I think the fishing regulations say that a person must produce and have the license(s) on his person if asked to produce them by any officer of the peace it doesn't seem to rule out a regular city officer versus a game warden.

There was a short article a while ago in the Pilot that discussed the wading issue and there is a local group called Virginia Coastal Access Now VCAN that voices the public opinion and probably does more that I don't know of since I don't know a lot about them. The pilot article said that the public works dept was looking into the issue and were looking into whether or not exceptions could be made for wading fishermen but I doubt the city will give in. Please search online for the whole real article its worth the couple of minutes it takes to read it.

VA


----------



## Rockstar (Jun 23, 2004)

I fought a 'skateboarding in a prohibited area' a few years back, even went as far as videotaping my skate to show that there were no signs that enforced this law or where I could skate. Mind you I was cruising on a 6ft' longboard... definitely not ripping up curbs or trashing property. There reasoning behind charging me was because I was a local and I should KNOW the laws.  I think I paid $85, court fees, and a misdemeanor offense on my criminal record.


----------



## baitslingin (Jul 31, 2005)

well i guess all our little fishin holes will be closed soon  VB.gov.us.sucschit


----------



## TugCapn (Jun 18, 2007)

*Wading in Lynnhaven*



Rockstar said:


> I recently asked about this on another site, does anyone know if this effects the entire Lynnhaven Inlet? This is really going to screw things up for kayakers or people wading elsewhere.
> 
> I think it's outrageous that you shouldn't be able to wadefish the Lynnhaven Inlet at ALL. I would be happy if they made some sort of PFD mandatory... make sure everyone is safe, and still havin' fun.
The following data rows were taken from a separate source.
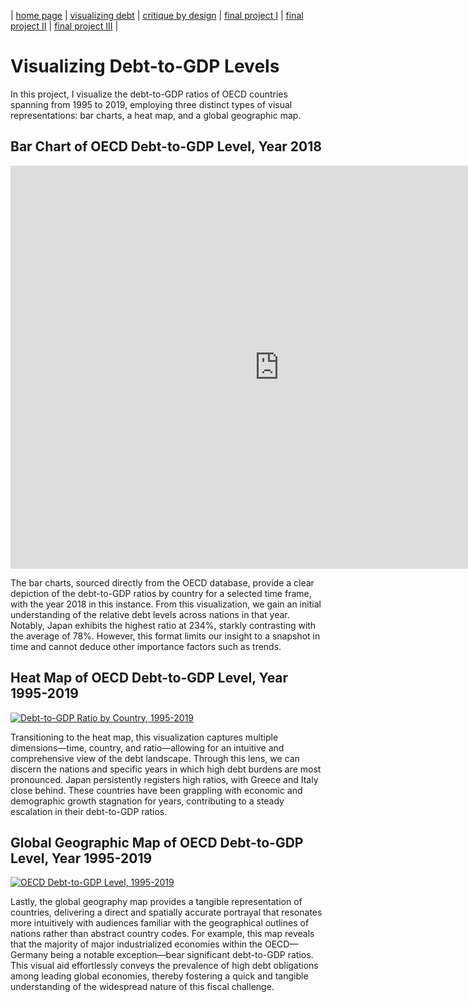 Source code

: | [home page](https://minkang20.github.io/tswd-portfolio-minkangl/) | [visualizing debt](visualizing-government-debt) | [critique by design](critique-by-design) | [final project I](final-project-part-one) | [final project II](final-project-part-two) | [final project III](final-project-part-three) |

# Visualizing Debt-to-GDP Levels

In this project, I visualize the debt-to-GDP ratios of OECD countries spanning from 1995 to 2019, employing three distinct types of visual representations: bar charts, a heat map, and a global geographic map.

## Bar Chart of OECD Debt-to-GDP Level, Year 2018
<iframe src="https://data.oecd.org/chart/7kqG" width="860" height="645" style="border: 0" mozallowfullscreen="true" webkitallowfullscreen="true" allowfullscreen="true"><a href="https://data.oecd.org/chart/7kqG" target="_blank">OECD Chart: General government debt, Total, % of GDP, Annual, 2018</a></iframe>

The bar charts, sourced directly from the OECD database, provide a clear depiction of the debt-to-GDP ratios by country for a selected time frame, with the year 2018 in this instance. From this visualization, we gain an initial understanding of the relative debt levels across nations in that year. Notably, Japan exhibits the highest ratio at 234%, starkly contrasting with the average of 78%. However, this format limits our insight to a snapshot in time and cannot deduce other importance factors such as trends. 

## Heat Map of OECD Debt-to-GDP Level, Year 1995-2019
<div class='tableauPlaceholder' id='viz1706564669101' style='position: relative'><noscript><a href='#'><img alt='Debt-to-GDP Ratio by Country, 1995-2019 ' src='https:&#47;&#47;public.tableau.com&#47;static&#47;images&#47;de&#47;debt-to-gdp&#47;Sheet1&#47;1_rss.png' style='border: none' /></a></noscript><object class='tableauViz'  style='display:none;'><param name='host_url' value='https%3A%2F%2Fpublic.tableau.com%2F' /> <param name='embed_code_version' value='3' /> <param name='site_root' value='' /><param name='name' value='debt-to-gdp&#47;Sheet1' /><param name='tabs' value='no' /><param name='toolbar' value='yes' /><param name='static_image' value='https:&#47;&#47;public.tableau.com&#47;static&#47;images&#47;de&#47;debt-to-gdp&#47;Sheet1&#47;1.png' /> <param name='animate_transition' value='yes' /><param name='display_static_image' value='yes' /><param name='display_spinner' value='yes' /><param name='display_overlay' value='yes' /><param name='display_count' value='yes' /><param name='language' value='en-US' /><param name='filter' value='publish=yes' /></object></div> 

<script type='text/javascript'>     
  var divElement = document.getElementById('viz1706564669101');                 
  var vizElement = divElement.getElementsByTagName('object')[0];
  vizElement.style.width='100%';vizElement.style.height=(divElement.offsetWidth*0.75)+'px';                 
  var scriptElement = document.createElement('script'); 
  scriptElement.src = 'https://public.tableau.com/javascripts/api/viz_v1.js';
  vizElement.parentNode.insertBefore(scriptElement, vizElement); 
</script>

Transitioning to the heat map, this visualization captures multiple dimensions—time, country, and ratio—allowing for an intuitive and comprehensive view of the debt landscape. Through this lens, we can discern the nations and specific years in which high debt burdens are most pronounced. Japan persistently registers high ratios, with Greece and Italy close behind. These countries have been grappling with economic and demographic growth stagnation for years, contributing to a steady escalation in their debt-to-GDP ratios.

## Global Geographic Map of OECD Debt-to-GDP Level, Year 1995-2019

<div class='tableauPlaceholder' id='viz1706574564320' style='position: relative'><noscript><a href='#'><img alt='OECD Debt-to-GDP Level, 1995-2019 ' src='https:&#47;&#47;public.tableau.com&#47;static&#47;images&#47;oe&#47;oecd-debt-to-gdp-map&#47;Sheet2&#47;1_rss.png' style='border: none' /></a></noscript><object class='tableauViz'  style='display:none;'><param name='host_url' value='https%3A%2F%2Fpublic.tableau.com%2F' /> <param name='embed_code_version' value='3' /> <param name='site_root' value='' /><param name='name' value='oecd-debt-to-gdp-map&#47;Sheet2' /><param name='tabs' value='no' /><param name='toolbar' value='yes' /><param name='static_image' value='https:&#47;&#47;public.tableau.com&#47;static&#47;images&#47;oe&#47;oecd-debt-to-gdp-map&#47;Sheet2&#47;1.png' /> <param name='animate_transition' value='yes' /><param name='display_static_image' value='yes' /><param name='display_spinner' value='yes' /><param name='display_overlay' value='yes' /><param name='display_count' value='yes' /><param name='language' value='en-US' /><param name='filter' value='publish=yes' /></object></div>                
<script type='text/javascript'>                    
  var divElement = document.getElementById('viz1706574564320');                    
  var vizElement = divElement.getElementsByTagName('object')[0];                    
  vizElement.style.width='100%';vizElement.style.height=(divElement.offsetWidth*0.75)+'px';                    
  var scriptElement = document.createElement('script');                    
  scriptElement.src = 'https://public.tableau.com/javascripts/api/viz_v1.js';                    
  vizElement.parentNode.insertBefore(scriptElement, vizElement);                
</script>

Lastly, the global geography map provides a tangible representation of countries, delivering a direct and spatially accurate portrayal that resonates more intuitively with audiences familiar with the geographical outlines of nations rather than abstract country codes. For example, this map reveals that the majority of major industrialized economies within the OECD—Germany being a notable exception—bear significant debt-to-GDP ratios. This visual aid effortlessly conveys the prevalence of high debt obligations among leading global economies, thereby fostering a quick and tangible understanding of the widespread nature of this fiscal challenge.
The signs you guys are seeing are posted only for the areas where there are dangerous currents and steep drop-offs. I think it's 50-100 yds. on outside of bridge and all the shorline inside extending around corner along channel into City boat ramp. The rest of Lynnhaven does not apply, you can wade off sand flats and all along marshes or any place not posted prohibiting it. At one time there were signs on both sides of bridge showing the number of drownings and names. I believe the sign showed 18 deaths before being removed several years ago. I personally saw a young girl swept off the edge by the pilot boat station and her body was found 3 days later floating in front of Duck-In, that was back in late 70's....PEACE OUT.


----------